In 1985, Larry Schanker brought live music to the production, accompanying the cast with his arrangements of traditional carols and original compositions. One song, “Evergreen,” became a theme for the production that appeared for nearly 15 years.
Each production in the 1990s was directed by a member of the Goodman’s Artistic Collective, including Steve Scott (1990 – 1992), Chuck Smith (1993 – 1995) and Henry Godinez (1996 – 2001).
A seven-time Scrooge, Tom Mula extended his love for the Dickens’ tale when he penned the novella Jacob Marley’s Christmas Carol, which continued the story of Scrooge’s former business partner. He later adapted the piece into a one-man show he performed, directed by Steve Scott in the Goodman Studio Theatre in 1998 and 1999.
Closing night of the 2000 production marked the final performance of the Goodman at its home at the Art Institute of Chicago; that evening, dozens of previous cast members appeared onstage for a curtain-call toast to the old space. The next year, A Christmas Carol celebrated its first year at the Goodman’s current home on Dearborn Street with a magnificent new set design by future Tony Award winner Todd Rosenthal.
In 2000, Robert Schleifer, a deaf actor who at the time worked in the Goodman Box Office, played the Ghost of Christmas Present.
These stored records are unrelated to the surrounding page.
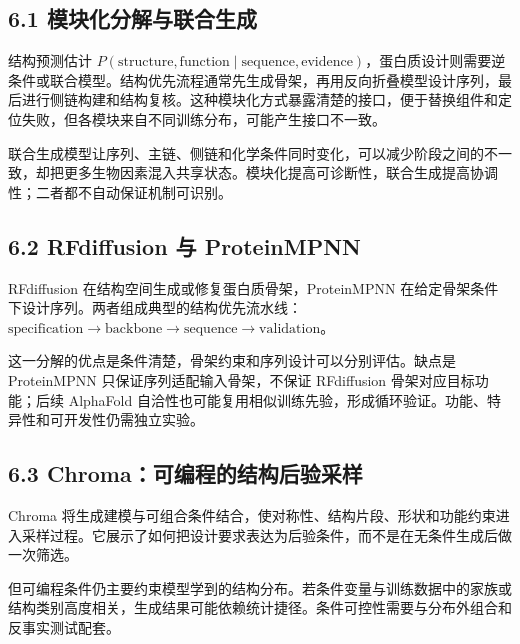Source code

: \documentclass[10pt]{article}
\begin{document}
\subsection*{6.1 模块化分解与联合生成}


结构预测估计 \(P(\mathrm{structure},\mathrm{function}\mid\mathrm{sequence},\mathrm{evidence})\)，蛋白质设计则需要逆条件或联合模型。结构优先流程通常先生成骨架，再用反向折叠模型设计序列，最后进行侧链构建和结构复核。这种模块化方式暴露清楚的接口，便于替换组件和定位失败，但各模块来自不同训练分布，可能产生接口不一致。\par

联合生成模型让序列、主链、侧链和化学条件同时变化，可以减少阶段之间的不一致，却把更多生物因素混入共享状态。模块化提高可诊断性，联合生成提高协调性；二者都不自动保证机制可识别。\par

\subsection*{6.2 RFdiffusion 与 ProteinMPNN}


RFdiffusion 在结构空间生成或修复蛋白质骨架，ProteinMPNN 在给定骨架条件下设计序列。两者组成典型的结构优先流水线：\(\mathrm{specification}\to\mathrm{backbone}\to\mathrm{sequence}\to\mathrm{validation}\)。\par

这一分解的优点是条件清楚，骨架约束和序列设计可以分别评估。缺点是 ProteinMPNN 只保证序列适配输入骨架，不保证 RFdiffusion 骨架对应目标功能；后续 AlphaFold 自洽性也可能复用相似训练先验，形成循环验证。功能、特异性和可开发性仍需独立实验。\par

\subsection*{6.3 Chroma：可编程的结构后验采样}


Chroma 将生成建模与可组合条件结合，使对称性、结构片段、形状和功能约束进入采样过程。它展示了如何把设计要求表达为后验条件，而不是在无条件生成后做一次筛选。\par

但可编程条件仍主要约束模型学到的结构分布。若条件变量与训练数据中的家族或结构类别高度相关，生成结果可能依赖统计捷径。条件可控性需要与分布外组合和反事实测试配套。\par
\end{document}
Director Henry Godinez worked with Schleifer to communicate with Scrooge using sign language, while an off-stage voice expressed the ghost’s intentions.
In a multi-year partnership with Make-A-Wish Illinois, A Christmas Carol welcomed sports icons to the production in cameo appearances including Chicago Bulls great Scottie Pippen, Chicago Bears linebacker Brian Urlacher, White Sox manager and third baseman Robin Ventura and the Blackhawks’ Bobby Hull and Denis Savard.
Famed Chicago-based actor Larry Yando first stepped into the role of Ebenezer Scrooge in 2007, and has earned consistent critical and popular acclaim for his unique take on the role ever since.
In 2016, Scrooge’s nephew Fred became his niece Frida, initiated by Kristina Vlada-Viars and subsequently played by Ali Burch and, this year, Dee Dee Batteast.
Continuing its efforts to make theater accessible to all, in 2017 the Goodman introduced its first-ever sensory-friendly performance of A Christmas Carol for families with members who have autism or other social, cognitive and physical challenges.
This season, in a year like no other, the COVID-19 pandemic necessitated a unique pivot: the Goodman offers A Christmas Carol as an audio play. Featuring a new director—acclaimed Chicago-based artist Jessica Thebus—with familiar voices and signature soundscape, Dickens’ classic tale comes alive as never before. The Goodman is fortunate to partner with Chicago Public Radio to give the audio play an even wider reach, as it will air on Christmas Eve and Christmas Day on WBEZ and VOCALO. Streaming free of charge, the audio play is the Goodman’s gift to its Chicago community. May it bring to you and those you love a measure of joy and comfort during these difficult times.